-- Data shown follows --
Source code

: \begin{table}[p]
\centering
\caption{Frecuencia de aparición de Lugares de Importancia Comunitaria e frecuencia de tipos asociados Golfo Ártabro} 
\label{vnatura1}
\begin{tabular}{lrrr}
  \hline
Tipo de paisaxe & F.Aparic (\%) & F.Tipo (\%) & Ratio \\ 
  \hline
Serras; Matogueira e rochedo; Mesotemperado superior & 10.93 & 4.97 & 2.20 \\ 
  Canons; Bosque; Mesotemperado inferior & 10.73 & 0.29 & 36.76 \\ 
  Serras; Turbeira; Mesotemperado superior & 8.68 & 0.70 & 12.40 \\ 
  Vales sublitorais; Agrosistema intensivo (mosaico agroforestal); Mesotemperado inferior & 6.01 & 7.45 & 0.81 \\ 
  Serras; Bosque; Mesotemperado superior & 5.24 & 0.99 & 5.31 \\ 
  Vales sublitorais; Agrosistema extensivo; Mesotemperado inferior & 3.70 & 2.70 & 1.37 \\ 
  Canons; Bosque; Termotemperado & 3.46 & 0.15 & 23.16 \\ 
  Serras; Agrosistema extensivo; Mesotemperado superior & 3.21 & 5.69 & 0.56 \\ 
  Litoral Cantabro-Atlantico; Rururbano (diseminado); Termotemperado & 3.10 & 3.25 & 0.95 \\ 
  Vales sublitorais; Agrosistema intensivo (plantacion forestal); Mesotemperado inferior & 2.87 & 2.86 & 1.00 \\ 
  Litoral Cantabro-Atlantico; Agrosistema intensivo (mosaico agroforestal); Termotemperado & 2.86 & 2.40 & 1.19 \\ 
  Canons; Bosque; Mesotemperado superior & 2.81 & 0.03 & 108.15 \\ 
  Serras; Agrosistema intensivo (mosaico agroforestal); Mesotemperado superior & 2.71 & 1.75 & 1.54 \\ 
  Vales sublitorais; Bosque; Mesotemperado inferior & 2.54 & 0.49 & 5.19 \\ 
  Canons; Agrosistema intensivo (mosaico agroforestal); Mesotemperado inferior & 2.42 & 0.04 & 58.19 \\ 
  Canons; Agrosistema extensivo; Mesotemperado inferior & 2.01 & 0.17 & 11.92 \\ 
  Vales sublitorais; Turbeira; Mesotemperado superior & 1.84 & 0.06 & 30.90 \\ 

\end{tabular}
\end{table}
-- Data shown concluded --
All that is needed is the exact run of lines above from the line containing "de aparición de" through the line containing "Serras; Agrosistema extensivo;", both of them included.

■ Result for this exercise ■
\caption{Frecuencia de aparición de Lugares de Importancia Comunitaria e frecuencia de tipos asociados Golfo Ártabro} 
\label{vnatura1}
\begin{tabular}{lrrr}
  \hline
Tipo de paisaxe & F.Aparic (\%) & F.Tipo (\%) & Ratio \\ 
  \hline
Serras; Matogueira e rochedo; Mesotemperado superior & 10.93 & 4.97 & 2.20 \\ 
  Canons; Bosque; Mesotemperado inferior & 10.73 & 0.29 & 36.76 \\ 
  Serras; Turbeira; Mesotemperado superior & 8.68 & 0.70 & 12.40 \\ 
  Vales sublitorais; Agrosistema intensivo (mosaico agroforestal); Mesotemperado inferior & 6.01 & 7.45 & 0.81 \\ 
  Serras; Bosque; Mesotemperado superior & 5.24 & 0.99 & 5.31 \\ 
  Vales sublitorais; Agrosistema extensivo; Mesotemperado inferior & 3.70 & 2.70 & 1.37 \\ 
  Canons; Bosque; Termotemperado & 3.46 & 0.15 & 23.16 \\ 
  Serras; Agrosistema extensivo; Mesotemperado superior & 3.21 & 5.69 & 0.56 \\ 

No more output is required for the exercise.